Text segmentation and tokenization utilities for LLM tokenizers.

Features

  • Sentence Splitting: Split text into sentences with exact position tracking
  • Paragraph Splitting: Split text into paragraphs while preserving structure
  • Token Range Extraction: Get exact token ranges for each sentence using iterative tokenization
  • Perfect Reconstruction: Guaranteed text reconstruction from segments
  • LLM-Ready: Designed for use with transformer tokenizers and chat templates

Installation

pip install sentences

For transformer tokenizer support:

pip install sentences[transformers]

Quick Start

Sentence Splitting

from sentences import split_text_to_sentences

text = "Dr. Smith went to the store. They bought some milk. It cost $3.50."
sentences, positions = split_text_to_sentences(text)

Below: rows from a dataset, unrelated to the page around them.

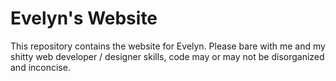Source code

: # Evelyn's Website

This repository contains the website for Evelyn. Please bare with me and my shitty web developer / designer skills, code may or may not be disorganized and inconcise.
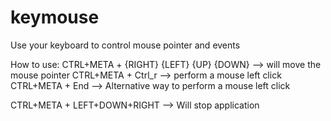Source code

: # keymouse
Use your keyboard to control mouse pointer and events

How to use:
CTRL+META  + {RIGHT} {LEFT} {UP} {DOWN}  --> will move the mouse pointer
CTRL+META  +  Ctrl_r --> perform a mouse left click
CTRL+META  +  End --> Alternative way to perform a mouse left click

CTRL+META  +  LEFT+DOWN+RIGHT --> Will stop application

for i, (sent, pos) in enumerate(zip(sentences, positions)):
    print(f"{i}: {repr(sent)}")
    # Verify reconstruction
    assert text[pos:positions[i+1] if i+1 < len(positions) else len(text)] == sent

Token Range Extraction

Get exact token ranges for sentences with any tokenizer:

from sentences import get_token_ranges
from transformers import AutoTokenizer

tokenizer = AutoTokenizer.from_pretrained("Qwen/Qwen2.5-14B-Instruct")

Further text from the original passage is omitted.